I don't notice any difference on the "upscaling"... no 1080p broadcast is going to upscale to 4k. I have FiOS and we have 2 4k channels and they look great when it's carrying content, which right now is usually football games. If you are going to use the Tivo as a streaming device for the apps then you would notice the 4K. I had a samsung LNT4665 46" HDTV (1080p) and I upgraded to a TCL Model: 55R613 which is a 4K HDR 55" and the difference even on 1080p TV is astonishing. If you've been sitting on an HDTV that's 10 year old like I was you can't believe the difference...It's too bad you don't have a friend you could do a test with one way or another...But the base picture will look better on a newer, higher quality tv. Did you notice a difference with your present Tivo? Does the tv have built in streaming apps? They will pretty much always look better than an external device. If all the onboard apps are 4k and you don't have 4k programming being broadcast that you want to record you might not even need to upgrade. 1. What is your present tivo setup... 2. what tv did you get?


----------



## ej42137 (Feb 16, 2014)

Unless you get 4k over cable (which you do not) there is no particular advantage to a Bolt over a Roamio. Your TV will stream a whole lot better than you TiVo ever will, and the upscaler on a TiVo isn't any better and has probably fallen behind what your TV will do. I have both a Roamio and a Bolt connected to a 4k 82" Samsung, and the picture is exactly the same.


----------



## mrdazzo7 (Jan 8, 2006)

But why does my TV running through the TIVO look like crap compared to my sister's TV running throug a cable box? none of the content is 4k.


----------



## astrohip (Jan 7, 2003)

mrdazzo7 said:


> But why does my TV running through the TIVO look like crap compared to my sister's TV running throug a cable box? none of the content is 4k.

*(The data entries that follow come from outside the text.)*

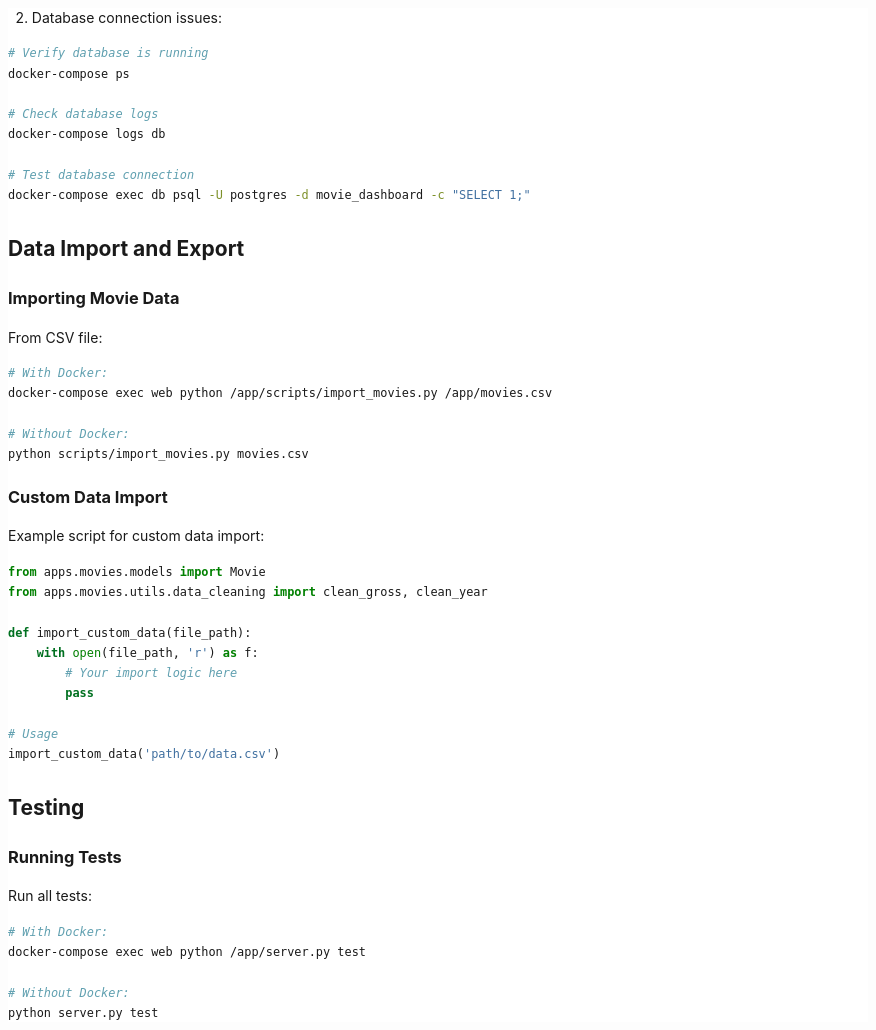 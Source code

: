 2. Database connection issues:
```bash
# Verify database is running
docker-compose ps

# Check database logs
docker-compose logs db

# Test database connection
docker-compose exec db psql -U postgres -d movie_dashboard -c "SELECT 1;"
```

## Data Import and Export

### Importing Movie Data

From CSV file:
```bash
# With Docker:
docker-compose exec web python /app/scripts/import_movies.py /app/movies.csv

# Without Docker:
python scripts/import_movies.py movies.csv
```

### Custom Data Import

Example script for custom data import:
```python
from apps.movies.models import Movie
from apps.movies.utils.data_cleaning import clean_gross, clean_year

def import_custom_data(file_path):
    with open(file_path, 'r') as f:
        # Your import logic here
        pass

# Usage
import_custom_data('path/to/data.csv')
```

## Testing

### Running Tests

Run all tests:
```bash
# With Docker:
docker-compose exec web python /app/server.py test

# Without Docker:
python server.py test
```
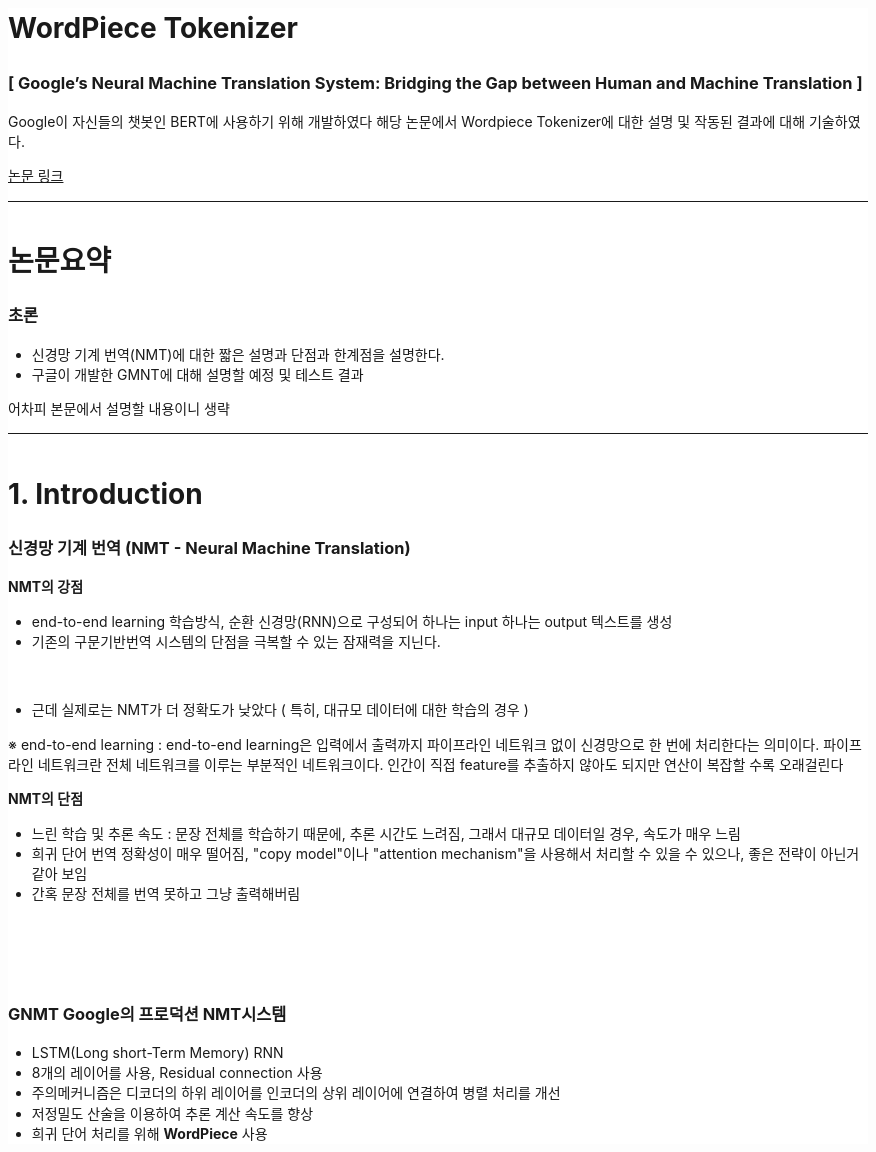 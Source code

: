 # **WordPiece Tokenizer**

### **[ Google’s Neural Machine Translation System: Bridging the Gap between Human and Machine Translation ]**

Google이 자신들의 챗봇인 BERT에 사용하기 위해 개발하였다
해당 논문에서 Wordpiece Tokenizer에 대한 설명 및 작동된 결과에 대해 기술하였다.

[ 논문 링크 ](https://arxiv.org/pdf/1609.08144)

---------------------------

# **논문요약**

### **초론**
- 신경망 기계 번역(NMT)에 대한 짧은 설명과 단점과 한계점을 설명한다.
- 구글이 개발한 GMNT에 대해 설명할 예정 및 테스트 결과

어차피 본문에서 설명할 내용이니 생략

--------------------------

# **1. Introduction**
### **신경망 기계 번역 (NMT - Neural Machine Translation)**
**NMT의 강점**
- end-to-end learning 학습방식, 순환 신경망(RNN)으로 구성되어 하나는 input 하나는 output 텍스트를 생성
- 기존의 구문기반번역 시스템의 단점을 극복할 수 있는 잠재력을 지닌다.
<br>

- 근데 실제로는 NMT가 더 정확도가 낮았다 ( 특히, 대규모 데이터에 대한 학습의 경우 )

※ end-to-end learning : end-to-end learning은 입력에서 출력까지 파이프라인 네트워크 없이 신경망으로 한 번에 처리한다는 의미이다. 파이프라인 네트워크란 전체 네트워크를 이루는 부분적인 네트워크이다.  인간이 직접 feature를 추출하지 않아도 되지만 연산이 복잡할 수록 오래걸린다

**NMT의 단점**
- 느린 학습 및 추론 속도 : 문장 전체를 학습하기 때문에, 추론 시간도 느려짐, 그래서 대규모 데이터일 경우, 속도가 매우 느림
- 희귀 단어 번역 정확성이 매우 떨어짐, "copy model"이나 "attention mechanism"을 사용해서 처리할 수 있을 수 있으나, 좋은 전략이 아닌거 같아 보임
- 간혹 문장 전체를 번역 못하고 그냥 출력해버림
<br>
<br>
<br>

### **GNMT Google의 프로덕션 NMT시스템**
- LSTM(Long short-Term Memory) RNN
- 8개의 레이어를 사용, Residual connection 사용
- 주의메커니즘은 디코더의 하위 레이어를 인코더의 상위 레이어에 연결하여 병렬 처리를 개선
- 저정밀도 산술을 이용하여 추론 계산 속도를 향상
- 희귀 단어 처리를 위해 **WordPiece** 사용
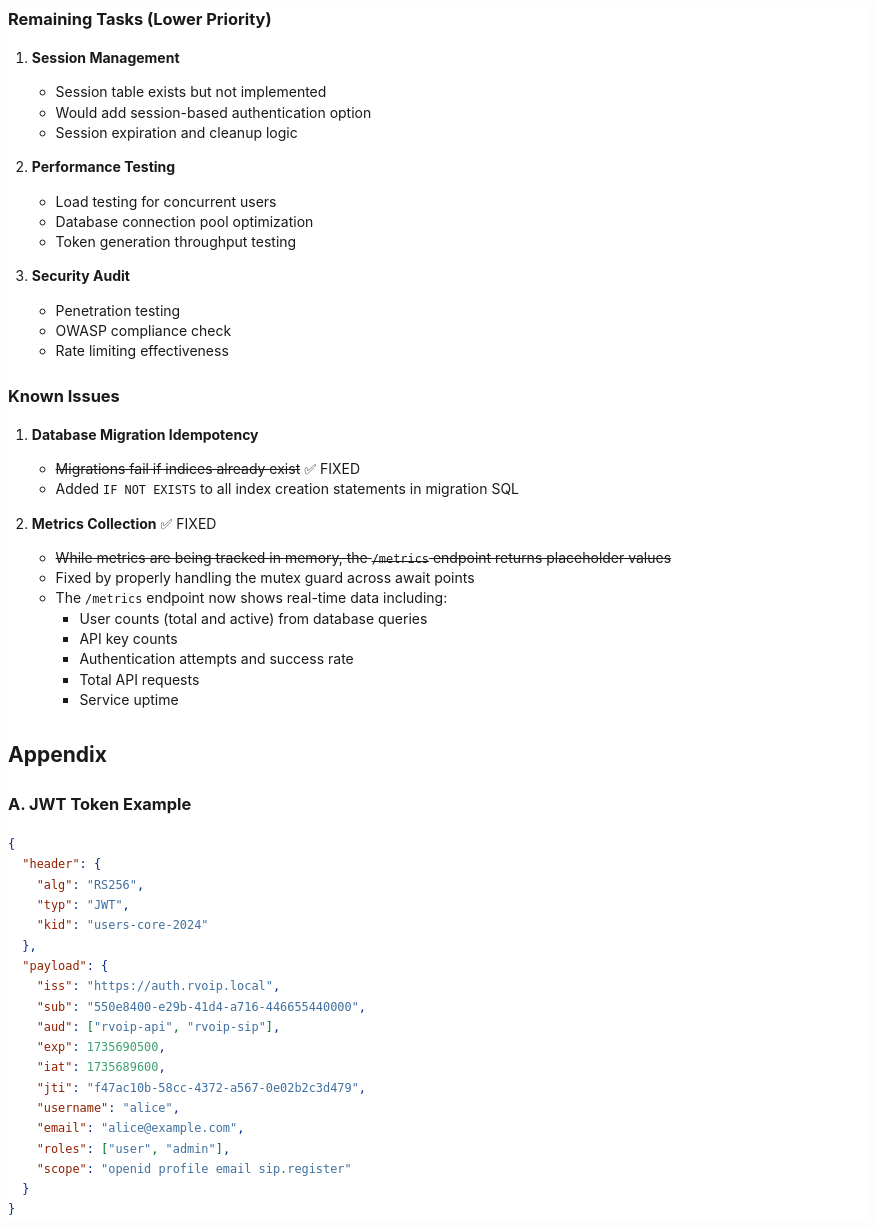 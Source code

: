 ### Remaining Tasks (Lower Priority)

1. **Session Management**
   - Session table exists but not implemented
   - Would add session-based authentication option
   - Session expiration and cleanup logic

2. **Performance Testing**
   - Load testing for concurrent users
   - Database connection pool optimization
   - Token generation throughput testing

3. **Security Audit**
   - Penetration testing
   - OWASP compliance check
   - Rate limiting effectiveness

### Known Issues

1. **Database Migration Idempotency**
   - ~~Migrations fail if indices already exist~~ ✅ FIXED
   - Added `IF NOT EXISTS` to all index creation statements in migration SQL

2. **Metrics Collection** ✅ FIXED
   - ~~While metrics are being tracked in memory, the `/metrics` endpoint returns placeholder values~~
   - Fixed by properly handling the mutex guard across await points
   - The `/metrics` endpoint now shows real-time data including:
     - User counts (total and active) from database queries
     - API key counts
     - Authentication attempts and success rate
     - Total API requests
     - Service uptime

## Appendix

### A. JWT Token Example

```json
{
  "header": {
    "alg": "RS256",
    "typ": "JWT",
    "kid": "users-core-2024"
  },
  "payload": {
    "iss": "https://auth.rvoip.local",
    "sub": "550e8400-e29b-41d4-a716-446655440000",
    "aud": ["rvoip-api", "rvoip-sip"],
    "exp": 1735690500,
    "iat": 1735689600,
    "jti": "f47ac10b-58cc-4372-a567-0e02b2c3d479",
    "username": "alice",
    "email": "alice@example.com",
    "roles": ["user", "admin"],
    "scope": "openid profile email sip.register"
  }
}
```
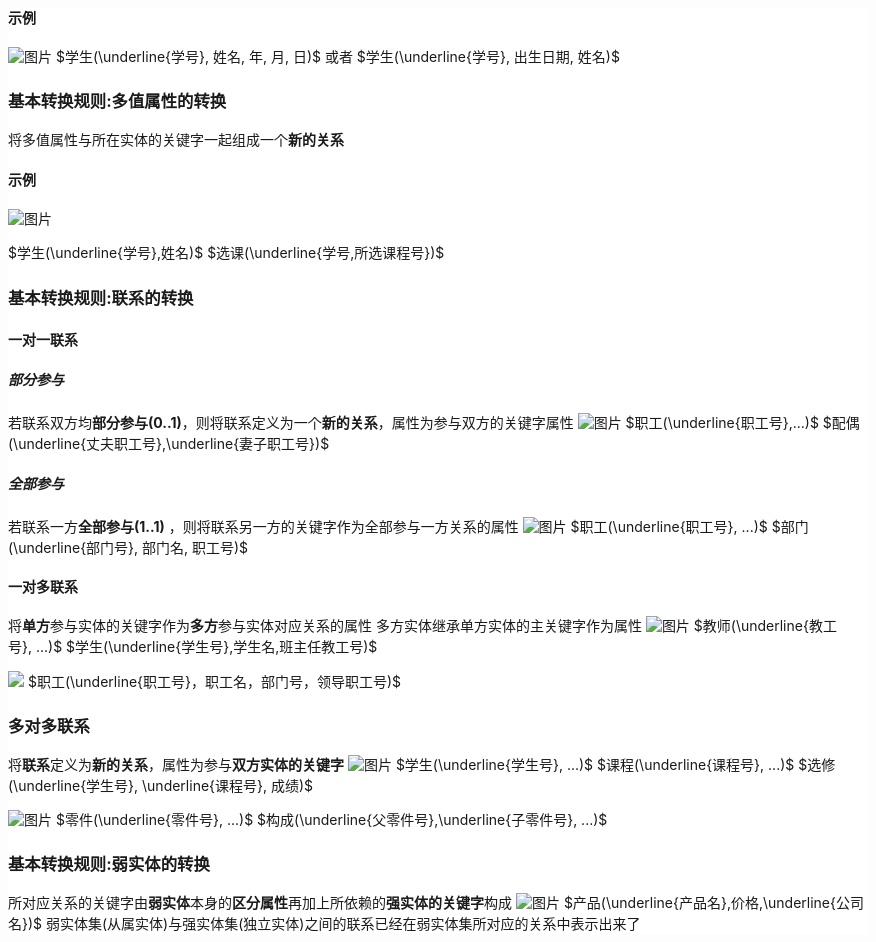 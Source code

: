 #### 示例
![图片](https://raw.githubusercontent.com/lanlan2017/images/master/RedingNotes/ShuJuKuXiTong/Zhong/3.png)
$学生(\underline{学号}, 姓名, 年, 月, 日)$
或者
$学生(\underline{学号}, 出生日期, 姓名)$

### 基本转换规则:多值属性的转换
将多值属性与所在实体的关键字一起组成一个**新的关系**
#### 示例
![图片](https://raw.githubusercontent.com/lanlan2017/images/master/RedingNotes/ShuJuKuXiTong/Zhong/4.png)

$学生(\underline{学号},姓名)$
$选课(\underline{学号,所选课程号})$
### 基本转换规则:联系的转换
#### 一对一联系
##### 部分参与
若联系双方均**部分参与(0..1)**，则将联系定义为一个**新的关系**，属性为参与双方的关键字属性
![图片](https://raw.githubusercontent.com/lanlan2017/images/master/RedingNotes/ShuJuKuXiTong/Zhong/5.png)
$职工(\underline{职工号},...)$
$配偶(\underline{丈夫职工号},\underline{妻子职工号})$
##### 全部参与
若联系一方**全部参与(1..1)** ，则将联系另一方的关键字作为全部参与一方关系的属性
![图片](https://raw.githubusercontent.com/lanlan2017/images/master/RedingNotes/ShuJuKuXiTong/Zhong/6.png)
$职工(\underline{职工号}, ...)$
$部门(\underline{部门号}, 部门名, 职工号)$
#### 一对多联系
将**单方**参与实体的关键字作为**多方**参与实体对应关系的属性
多方实体继承单方实体的主关键字作为属性
![图片](https://raw.githubusercontent.com/lanlan2017/images/master/RedingNotes/ShuJuKuXiTong/Zhong/7.png)
$教师(\underline{教工号}, ...)$
$学生(\underline{学生号},学生名,班主任教工号)$

![](https://raw.githubusercontent.com/lanlan2017/images/master/RedingNotes/ShuJuKuXiTong/Zhong/8.png)
$职工(\underline{职工号}，职工名，部门号，领导职工号)$

### 多对多联系
将**联系**定义为**新的关系**，属性为参与**双方实体的关键字**
![图片](https://raw.githubusercontent.com/lanlan2017/images/master/RedingNotes/ShuJuKuXiTong/Zhong/9.png)
$学生(\underline{学生号}, ...)$
$课程(\underline{课程号}, ...)$
$选修(\underline{学生号}, \underline{课程号}, 成绩)$

![图片](https://raw.githubusercontent.com/lanlan2017/images/master/RedingNotes/ShuJuKuXiTong/Zhong/10.png)
$零件(\underline{零件号}, ...)$
$构成(\underline{父零件号},\underline{子零件号}, ...)$
### 基本转换规则:弱实体的转换
所对应关系的关键字由**弱实体**本身的**区分属性**再加上所依赖的**强实体的关键字**构成
![图片](https://raw.githubusercontent.com/lanlan2017/images/master/RedingNotes/ShuJuKuXiTong/Zhong/11.png)
$产品(\underline{产品名},价格,\underline{公司名})$
弱实体集(从属实体)与强实体集(独立实体)之间的联系已经在弱实体集所对应的关系中表示出来了
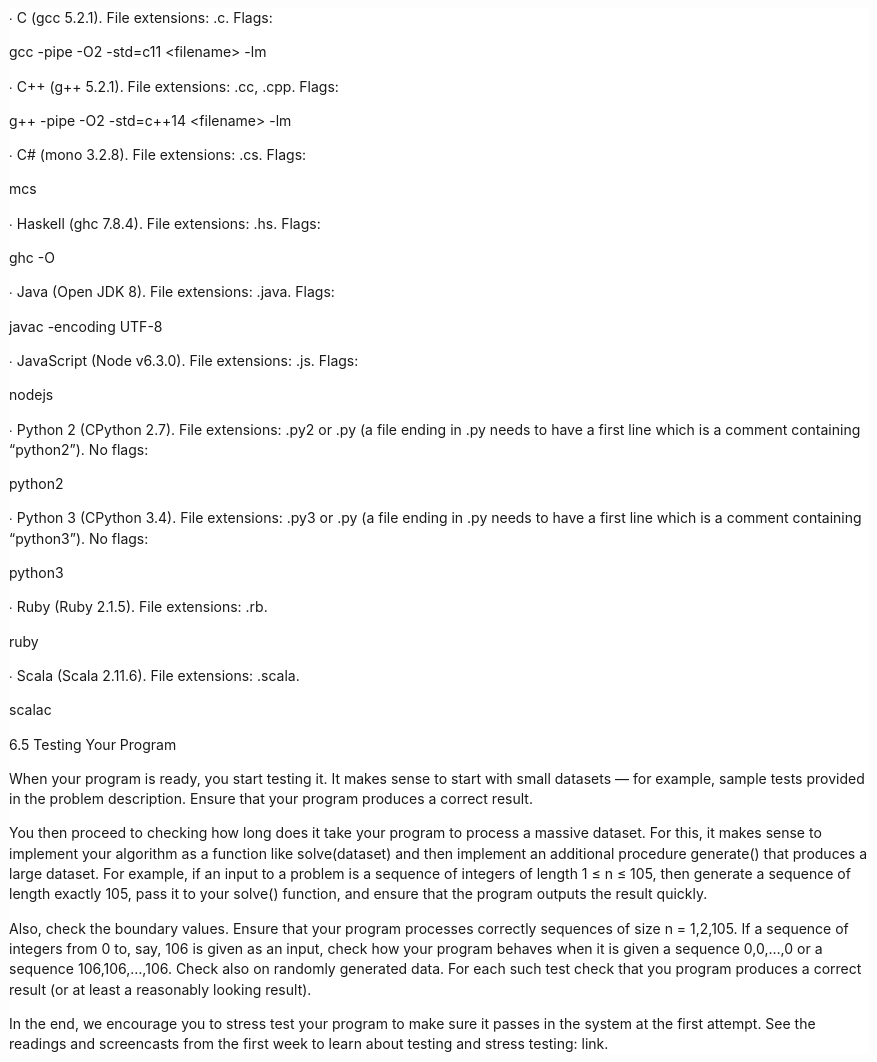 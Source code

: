 ∙ C (gcc 5.2.1). File extensions: .c. Flags:

gcc -pipe -O2 -std=c11 &lt;filename&gt; -lm

∙ C++ (g++ 5.2.1). File extensions: .cc, .cpp. Flags:

g++ -pipe -O2 -std=c++14 &lt;filename&gt; -lm

∙ C# (mono 3.2.8). File extensions: .cs. Flags:

mcs

∙ Haskell (ghc 7.8.4). File extensions: .hs. Flags:

ghc -O

∙ Java (Open JDK 8). File extensions: .java. Flags:

javac -encoding UTF-8

∙ JavaScript (Node v6.3.0). File extensions: .js. Flags:

nodejs

∙ Python 2 (CPython 2.7). File extensions: .py2 or .py (a file ending in .py needs to have a first line which is a comment containing “python2”). No flags:

python2

∙ Python 3 (CPython 3.4). File extensions: .py3 or .py (a file ending in .py needs to have a first line which is a comment containing “python3”). No flags:

python3

∙ Ruby (Ruby 2.1.5). File extensions: .rb.

ruby

∙ Scala (Scala 2.11.6). File extensions: .scala.

scalac

6.5 Testing Your Program

When your program is ready, you start testing it. It makes sense to start with small datasets — for example, sample tests provided in the problem description. Ensure that your program produces a correct result.

You then proceed to checking how long does it take your program to process a massive dataset. For this, it makes sense to implement your algorithm as a function like solve(dataset) and then implement an additional procedure generate() that produces a large dataset. For example, if an input to a problem is a sequence of integers of length 1 ≤ n ≤ 105, then generate a sequence of length exactly 105, pass it to your solve() function, and ensure that the program outputs the result quickly.

Also, check the boundary values. Ensure that your program processes correctly sequences of size n = 1,2,105. If a sequence of integers from 0 to, say, 106 is given as an input, check how your program behaves when it is given a sequence 0,0,…,0 or a sequence 106,106,…,106. Check also on randomly generated data. For each such test check that you program produces a correct result (or at least a reasonably looking result).

In the end, we encourage you to stress test your program to make sure it passes in the system at the first attempt. See the readings and screencasts from the first week to learn about testing and stress testing: link.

Which TVs do each of you have?

I have Comcast HD feeding a high-end Sony 4K TV, and the picture is superb. One of the reasons I picked that TV was its reputation for upscaling.

FWIW, the apps on the TV are 100x better than the TiVo (Netflix, Amazon, etc).


----------



## mrdazzo7 (Jan 8, 2006)

We both have the Samsung 7000 4K HDR. both running on the same cable company.


----------



## Fant (Sep 1, 2016)

I have FiOS here with a bolt and 4k ... The two FiOS channels that are 4k look great ... Normal 1080i/720p looks good too. I doubt you will get cable channels to look much betterm. Use built in tv apps for highest quality streaming.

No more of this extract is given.